- **Task objective**
Which lines in the records below contain the word "MyButton"? Copy each of them.
Start of Excerpted data
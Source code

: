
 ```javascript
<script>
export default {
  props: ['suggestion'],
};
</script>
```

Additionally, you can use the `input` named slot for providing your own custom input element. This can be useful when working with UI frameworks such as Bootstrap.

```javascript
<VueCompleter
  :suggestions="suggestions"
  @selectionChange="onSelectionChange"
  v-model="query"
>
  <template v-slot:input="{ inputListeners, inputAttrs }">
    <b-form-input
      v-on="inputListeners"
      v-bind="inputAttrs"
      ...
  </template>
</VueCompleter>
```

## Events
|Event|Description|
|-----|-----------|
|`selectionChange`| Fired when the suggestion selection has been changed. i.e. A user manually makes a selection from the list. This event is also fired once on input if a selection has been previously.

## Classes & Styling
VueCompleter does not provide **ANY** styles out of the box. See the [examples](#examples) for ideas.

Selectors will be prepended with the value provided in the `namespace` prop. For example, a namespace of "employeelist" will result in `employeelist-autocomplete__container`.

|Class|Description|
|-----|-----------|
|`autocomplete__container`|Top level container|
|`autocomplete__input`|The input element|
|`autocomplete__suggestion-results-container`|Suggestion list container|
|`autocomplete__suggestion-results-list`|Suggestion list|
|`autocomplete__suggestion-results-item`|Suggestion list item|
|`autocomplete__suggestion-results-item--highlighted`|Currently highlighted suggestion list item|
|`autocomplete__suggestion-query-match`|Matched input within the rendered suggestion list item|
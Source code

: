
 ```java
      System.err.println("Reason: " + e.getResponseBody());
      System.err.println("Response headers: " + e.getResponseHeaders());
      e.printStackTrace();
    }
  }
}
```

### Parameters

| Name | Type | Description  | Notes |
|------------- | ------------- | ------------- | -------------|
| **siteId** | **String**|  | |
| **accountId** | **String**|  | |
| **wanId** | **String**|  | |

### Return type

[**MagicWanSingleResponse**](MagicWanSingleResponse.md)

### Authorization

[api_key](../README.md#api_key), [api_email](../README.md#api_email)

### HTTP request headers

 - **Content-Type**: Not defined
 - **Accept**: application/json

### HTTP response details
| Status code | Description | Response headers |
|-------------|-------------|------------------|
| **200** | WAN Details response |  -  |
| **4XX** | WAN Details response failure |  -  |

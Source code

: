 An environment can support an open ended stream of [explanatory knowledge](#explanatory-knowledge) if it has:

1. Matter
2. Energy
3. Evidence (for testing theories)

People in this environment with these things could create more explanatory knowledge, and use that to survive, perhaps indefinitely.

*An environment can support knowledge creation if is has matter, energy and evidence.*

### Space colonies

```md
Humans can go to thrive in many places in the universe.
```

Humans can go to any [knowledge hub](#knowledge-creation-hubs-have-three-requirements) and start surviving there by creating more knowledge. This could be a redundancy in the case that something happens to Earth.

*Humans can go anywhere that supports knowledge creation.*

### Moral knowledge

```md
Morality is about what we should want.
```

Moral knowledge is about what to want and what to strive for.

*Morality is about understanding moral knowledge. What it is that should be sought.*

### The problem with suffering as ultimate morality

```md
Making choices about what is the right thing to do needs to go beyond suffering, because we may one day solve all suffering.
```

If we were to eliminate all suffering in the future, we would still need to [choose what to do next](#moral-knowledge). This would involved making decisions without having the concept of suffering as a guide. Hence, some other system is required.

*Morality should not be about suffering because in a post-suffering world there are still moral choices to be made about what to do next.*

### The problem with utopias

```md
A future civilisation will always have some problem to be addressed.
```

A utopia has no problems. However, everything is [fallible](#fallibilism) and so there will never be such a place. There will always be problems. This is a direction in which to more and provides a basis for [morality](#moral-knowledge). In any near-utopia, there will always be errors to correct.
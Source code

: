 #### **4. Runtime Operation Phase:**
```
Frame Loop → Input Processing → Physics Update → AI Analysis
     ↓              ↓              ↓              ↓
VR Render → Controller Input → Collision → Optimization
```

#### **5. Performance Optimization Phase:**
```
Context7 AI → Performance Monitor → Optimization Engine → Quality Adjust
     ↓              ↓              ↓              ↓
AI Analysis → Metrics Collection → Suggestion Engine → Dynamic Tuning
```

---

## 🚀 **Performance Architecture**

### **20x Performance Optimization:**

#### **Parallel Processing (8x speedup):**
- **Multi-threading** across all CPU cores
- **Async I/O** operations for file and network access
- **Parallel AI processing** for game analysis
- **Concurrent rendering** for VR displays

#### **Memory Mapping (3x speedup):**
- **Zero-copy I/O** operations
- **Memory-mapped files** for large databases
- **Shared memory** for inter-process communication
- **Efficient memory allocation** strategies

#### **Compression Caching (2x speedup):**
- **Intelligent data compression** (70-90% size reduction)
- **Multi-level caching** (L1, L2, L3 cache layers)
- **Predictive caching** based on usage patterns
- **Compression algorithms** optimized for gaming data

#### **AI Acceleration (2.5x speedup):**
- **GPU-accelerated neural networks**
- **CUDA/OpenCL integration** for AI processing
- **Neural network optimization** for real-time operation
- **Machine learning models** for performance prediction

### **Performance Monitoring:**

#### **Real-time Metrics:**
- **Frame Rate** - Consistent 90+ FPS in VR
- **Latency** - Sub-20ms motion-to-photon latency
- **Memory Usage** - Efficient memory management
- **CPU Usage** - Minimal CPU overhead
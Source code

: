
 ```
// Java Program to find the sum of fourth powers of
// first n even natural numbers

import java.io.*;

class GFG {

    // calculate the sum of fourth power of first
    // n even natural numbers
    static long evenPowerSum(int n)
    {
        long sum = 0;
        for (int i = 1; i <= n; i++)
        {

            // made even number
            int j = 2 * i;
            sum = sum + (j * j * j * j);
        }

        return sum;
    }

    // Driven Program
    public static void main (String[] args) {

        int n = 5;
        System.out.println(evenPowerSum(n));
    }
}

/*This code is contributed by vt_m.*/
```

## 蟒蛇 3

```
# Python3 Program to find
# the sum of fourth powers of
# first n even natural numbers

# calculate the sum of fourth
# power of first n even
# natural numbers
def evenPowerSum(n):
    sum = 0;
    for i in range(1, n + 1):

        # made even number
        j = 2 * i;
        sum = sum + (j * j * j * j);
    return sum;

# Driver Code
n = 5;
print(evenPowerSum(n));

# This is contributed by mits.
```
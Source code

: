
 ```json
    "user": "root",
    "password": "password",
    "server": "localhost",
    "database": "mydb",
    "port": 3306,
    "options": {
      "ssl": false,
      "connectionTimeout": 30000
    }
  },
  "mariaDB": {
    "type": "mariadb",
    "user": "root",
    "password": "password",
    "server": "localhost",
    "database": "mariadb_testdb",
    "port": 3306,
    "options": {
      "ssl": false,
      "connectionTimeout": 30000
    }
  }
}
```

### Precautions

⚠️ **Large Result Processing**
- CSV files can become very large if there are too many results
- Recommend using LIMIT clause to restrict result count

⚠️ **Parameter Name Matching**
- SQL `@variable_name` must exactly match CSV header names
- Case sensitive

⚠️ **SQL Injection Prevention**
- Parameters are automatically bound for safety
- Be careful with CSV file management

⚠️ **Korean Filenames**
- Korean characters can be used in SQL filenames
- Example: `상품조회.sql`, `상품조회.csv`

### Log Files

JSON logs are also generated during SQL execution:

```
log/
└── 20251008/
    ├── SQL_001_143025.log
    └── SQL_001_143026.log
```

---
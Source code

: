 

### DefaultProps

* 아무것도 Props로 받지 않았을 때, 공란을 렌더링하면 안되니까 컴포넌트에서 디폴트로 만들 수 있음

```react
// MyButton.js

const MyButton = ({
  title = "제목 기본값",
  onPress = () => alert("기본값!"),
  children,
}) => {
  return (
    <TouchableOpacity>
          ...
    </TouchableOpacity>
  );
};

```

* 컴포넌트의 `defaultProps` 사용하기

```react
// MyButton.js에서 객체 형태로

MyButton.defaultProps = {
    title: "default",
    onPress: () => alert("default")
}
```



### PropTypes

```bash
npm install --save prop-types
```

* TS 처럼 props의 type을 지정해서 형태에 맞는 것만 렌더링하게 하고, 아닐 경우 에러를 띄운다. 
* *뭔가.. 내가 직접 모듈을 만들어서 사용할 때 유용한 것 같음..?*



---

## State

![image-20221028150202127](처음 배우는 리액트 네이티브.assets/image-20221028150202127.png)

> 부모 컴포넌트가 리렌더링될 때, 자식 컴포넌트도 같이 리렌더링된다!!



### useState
End of Excerpted data
- **Exercise solution**
// MyButton.js
const MyButton = ({
// MyButton.js에서 객체 형태로
MyButton.defaultProps = {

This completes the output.